Kalimat terakhir yang di ucapkan ayah Kyuhyun bagai petir yang tiba-tiba menyambarnya. 'Membuangnya? Aku membuangnya?', Tubuh Sungmin yang bergetar karena menahan isak tangis beralih menjadi membeku di tempat. Wajahnya terkenadah menatap lurus ke depan. Menatap sosok polos tanpa beban yang ada di balik pintu transparan di depannya.
"Aku tak bermaksud melakukannya" bisiknya lirih, tak peduli walau tiap kata yang terucap jadi samar karena tangisannya, "Saat itu aku terpaksa" lanjutnya, di genggam sudut kiri dadanya yang terasa sakit bagai teriris pisau tak terlihat, "Saat itu terpaksa harus ku lakukan" tak kuat lagi menahan beban tak nampak, tubuh Sungmin merosot jatuh terduduk, tangannya senantiasa tetap setia mencengkram dada kirinya, berharap rasa sakit itu berkurang, atau minimal berharap detakan jantungnya kembali normal.
Tak kuasa menahan semua ini, Ibu Kyuhyun melepaskan pelukan suaminya. Dengan langkah gontai ia berjalan menjauh, bersandar pada dinding di seberang pintu kamar anaknya. Di tutup mulutkan dengan sebelah tangan, dan nafasnya terdengar sayup-sayup karena isakan tangis.
"Apapun yang kau katakan takkan merubah semuanya" langkah kaki pelan mendekat ke sisi Sungmin yang terduduk di lantai, spontan membuat Sungmin mendongak menatap pria setengah baya yang berdiri tegap di sampingnya, "Semua sudah terjadi" lanjutnya, "Dan semua inilah konsekuensi dari keputusan yang kau pilih, entah itu baik atau tidak" mata hitam ayah Kyuhyun menatap sosok anaknya dengan pandangan sedih, tapi tak tampak tanda-tanda ia akan menangis.
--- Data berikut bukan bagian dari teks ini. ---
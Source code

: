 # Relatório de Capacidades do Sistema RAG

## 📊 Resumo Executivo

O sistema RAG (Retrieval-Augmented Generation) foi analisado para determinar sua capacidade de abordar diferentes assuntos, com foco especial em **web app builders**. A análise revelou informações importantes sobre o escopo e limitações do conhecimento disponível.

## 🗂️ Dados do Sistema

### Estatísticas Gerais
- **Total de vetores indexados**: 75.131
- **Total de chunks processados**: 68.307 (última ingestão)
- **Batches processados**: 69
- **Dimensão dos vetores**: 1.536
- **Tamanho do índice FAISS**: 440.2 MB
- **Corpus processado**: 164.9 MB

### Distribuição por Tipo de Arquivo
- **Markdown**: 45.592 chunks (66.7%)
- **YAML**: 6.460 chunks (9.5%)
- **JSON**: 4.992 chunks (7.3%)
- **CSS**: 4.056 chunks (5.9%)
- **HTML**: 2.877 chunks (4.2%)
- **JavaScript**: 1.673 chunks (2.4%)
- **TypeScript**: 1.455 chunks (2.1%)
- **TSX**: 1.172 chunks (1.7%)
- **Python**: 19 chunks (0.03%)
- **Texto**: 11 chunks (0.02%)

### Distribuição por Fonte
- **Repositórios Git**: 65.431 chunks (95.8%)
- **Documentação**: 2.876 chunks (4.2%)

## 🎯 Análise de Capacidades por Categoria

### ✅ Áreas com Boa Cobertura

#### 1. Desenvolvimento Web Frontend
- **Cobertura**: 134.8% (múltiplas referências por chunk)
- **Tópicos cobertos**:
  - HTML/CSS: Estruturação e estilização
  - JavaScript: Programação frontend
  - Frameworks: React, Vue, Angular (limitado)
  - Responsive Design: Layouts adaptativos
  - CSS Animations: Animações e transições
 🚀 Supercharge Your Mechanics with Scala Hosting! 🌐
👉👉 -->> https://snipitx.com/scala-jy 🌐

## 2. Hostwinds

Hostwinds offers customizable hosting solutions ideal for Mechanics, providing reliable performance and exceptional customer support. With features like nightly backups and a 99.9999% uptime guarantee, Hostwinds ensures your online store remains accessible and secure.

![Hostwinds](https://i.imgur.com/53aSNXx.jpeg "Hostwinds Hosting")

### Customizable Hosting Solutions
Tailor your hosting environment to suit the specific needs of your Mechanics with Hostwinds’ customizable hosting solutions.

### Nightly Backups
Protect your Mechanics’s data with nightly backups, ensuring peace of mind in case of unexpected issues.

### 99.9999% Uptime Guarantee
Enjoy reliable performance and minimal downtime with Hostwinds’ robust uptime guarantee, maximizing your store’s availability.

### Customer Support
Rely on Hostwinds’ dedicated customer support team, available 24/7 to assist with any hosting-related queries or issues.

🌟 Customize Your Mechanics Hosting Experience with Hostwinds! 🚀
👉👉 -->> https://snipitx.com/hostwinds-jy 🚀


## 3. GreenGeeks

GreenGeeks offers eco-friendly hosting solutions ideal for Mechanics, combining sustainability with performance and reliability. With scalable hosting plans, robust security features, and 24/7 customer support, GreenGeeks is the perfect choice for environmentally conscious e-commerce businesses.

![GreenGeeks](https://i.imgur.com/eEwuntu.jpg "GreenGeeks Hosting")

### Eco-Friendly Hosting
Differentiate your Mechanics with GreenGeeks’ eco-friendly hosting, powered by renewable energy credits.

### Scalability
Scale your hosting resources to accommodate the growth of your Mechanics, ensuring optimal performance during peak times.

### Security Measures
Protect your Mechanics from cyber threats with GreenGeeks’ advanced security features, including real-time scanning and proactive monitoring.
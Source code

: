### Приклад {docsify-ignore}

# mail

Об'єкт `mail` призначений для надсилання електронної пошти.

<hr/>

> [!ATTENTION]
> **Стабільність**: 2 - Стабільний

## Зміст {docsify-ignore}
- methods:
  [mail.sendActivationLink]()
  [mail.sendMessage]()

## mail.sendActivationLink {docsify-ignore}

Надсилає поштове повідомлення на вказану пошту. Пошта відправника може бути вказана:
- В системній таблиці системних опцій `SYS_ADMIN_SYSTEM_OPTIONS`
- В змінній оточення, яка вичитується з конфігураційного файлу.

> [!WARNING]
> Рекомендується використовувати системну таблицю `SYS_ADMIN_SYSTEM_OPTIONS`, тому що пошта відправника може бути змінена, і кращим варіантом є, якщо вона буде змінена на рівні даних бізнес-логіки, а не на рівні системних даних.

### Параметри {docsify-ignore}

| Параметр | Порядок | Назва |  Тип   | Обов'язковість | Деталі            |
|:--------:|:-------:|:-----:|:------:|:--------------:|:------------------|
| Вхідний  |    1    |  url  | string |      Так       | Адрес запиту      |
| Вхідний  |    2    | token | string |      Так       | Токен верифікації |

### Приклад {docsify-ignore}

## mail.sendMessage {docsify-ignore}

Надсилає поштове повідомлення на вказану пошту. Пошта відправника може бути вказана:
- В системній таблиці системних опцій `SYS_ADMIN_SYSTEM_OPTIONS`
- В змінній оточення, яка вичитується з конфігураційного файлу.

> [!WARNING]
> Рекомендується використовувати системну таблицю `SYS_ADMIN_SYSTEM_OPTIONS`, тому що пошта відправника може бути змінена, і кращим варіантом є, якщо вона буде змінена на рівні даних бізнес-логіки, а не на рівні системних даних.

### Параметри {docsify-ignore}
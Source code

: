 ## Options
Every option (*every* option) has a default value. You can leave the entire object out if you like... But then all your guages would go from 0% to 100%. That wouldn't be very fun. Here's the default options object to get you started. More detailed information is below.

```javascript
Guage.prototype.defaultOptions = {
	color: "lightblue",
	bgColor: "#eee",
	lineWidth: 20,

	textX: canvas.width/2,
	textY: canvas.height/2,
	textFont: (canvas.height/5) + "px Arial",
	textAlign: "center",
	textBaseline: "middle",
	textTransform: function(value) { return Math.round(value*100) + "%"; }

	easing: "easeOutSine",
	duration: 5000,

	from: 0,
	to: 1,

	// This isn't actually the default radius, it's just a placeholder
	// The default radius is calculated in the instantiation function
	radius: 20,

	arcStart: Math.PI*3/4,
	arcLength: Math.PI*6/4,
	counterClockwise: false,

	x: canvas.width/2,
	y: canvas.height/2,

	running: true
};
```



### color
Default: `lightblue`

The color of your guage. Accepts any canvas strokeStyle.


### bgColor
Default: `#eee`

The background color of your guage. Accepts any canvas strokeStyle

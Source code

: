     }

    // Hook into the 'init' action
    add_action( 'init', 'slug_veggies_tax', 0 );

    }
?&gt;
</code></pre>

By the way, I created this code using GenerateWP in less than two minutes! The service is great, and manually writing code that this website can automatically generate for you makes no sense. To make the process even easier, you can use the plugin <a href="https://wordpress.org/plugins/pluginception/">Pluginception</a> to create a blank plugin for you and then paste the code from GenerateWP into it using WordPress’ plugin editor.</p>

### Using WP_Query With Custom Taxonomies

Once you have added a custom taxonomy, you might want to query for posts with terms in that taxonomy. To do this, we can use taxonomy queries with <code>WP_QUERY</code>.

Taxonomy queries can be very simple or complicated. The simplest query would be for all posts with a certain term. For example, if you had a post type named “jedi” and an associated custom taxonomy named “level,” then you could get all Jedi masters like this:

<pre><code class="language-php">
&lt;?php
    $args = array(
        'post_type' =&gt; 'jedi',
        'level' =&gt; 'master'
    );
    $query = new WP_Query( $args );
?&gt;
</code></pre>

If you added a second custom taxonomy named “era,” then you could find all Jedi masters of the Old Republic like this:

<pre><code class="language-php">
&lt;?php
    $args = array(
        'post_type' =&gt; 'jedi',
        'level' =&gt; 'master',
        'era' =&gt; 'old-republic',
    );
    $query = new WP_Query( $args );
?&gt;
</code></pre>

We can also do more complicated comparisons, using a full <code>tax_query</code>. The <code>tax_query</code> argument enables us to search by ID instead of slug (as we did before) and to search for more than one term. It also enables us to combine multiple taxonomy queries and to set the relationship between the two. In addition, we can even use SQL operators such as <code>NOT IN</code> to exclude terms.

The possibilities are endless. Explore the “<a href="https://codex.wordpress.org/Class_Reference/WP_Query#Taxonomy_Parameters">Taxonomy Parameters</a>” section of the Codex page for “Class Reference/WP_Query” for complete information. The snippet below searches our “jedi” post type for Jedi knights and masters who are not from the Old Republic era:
Sungmin tertunduk lemah. Mencerna tiap kata-kata itu dengan pikirannya yang tak jernih. Mencerna baik buruk apa yang terjadi. Apakah semua ini salah? Pengorbanannya? Waktunya yang terbuang sia-sia saat memakai topeng 'suami' selama 2 tahun ini? Apakah semua ini salah?. Di dalam benak Sungmin terus tercipta kata demi kata yang terjalin menjadi sebuah kalimat tanya. Kalimat tanya yang tak pernah bisa ia jawab, bahkan sampai saat ini.
BRUK
Sungmin terkejut, bola matanya langsung berputar menatap sebuah boneka kelinci berwarna merah muda yang tergeletak di depannya, di balik pintu transparan itu.
Matanya menatap sendu pada sang boneka, dan tanpa sadar garis bibirnya tertarik menciptakan sebuah senyuman tipis. Hatinya begitu rindu pada boneka itu, atau lebih tepatnya pada sejumput kenangan manis yang menjadi latar belakang adanya boneka kelinci berwarna merah muda itu.
.
"Hyung selamat ulang tahun. Maaf aku hanya bisa mendapatkan boneka dengan ukuran ini, padahal aku sudah berusaha mencarinya kemana-mana. Ini Mr. Bunny, Hyung"
"Aku sangat mencintamu hyung. Tetap terus di sampingku apapun yang terjadi, oke?"
"Hyung lihat! Aku menemukan pasangan untuk Mr. Bunny! Lihat! Ini Mr. Wolf! Ayo hyung kenalkan padanya!"
"Kenapa kau lebih perhatian dengan Mr. Bunny dari pada aku, padahal Mr. Bunny sudah punya Mr. Wolf yang menemaninya. Seharusnya yang betul itu, Mr. Bunny pasangannya Mr. Wolf, dan Bunny yang menggemaskan ini jadi pasanganku"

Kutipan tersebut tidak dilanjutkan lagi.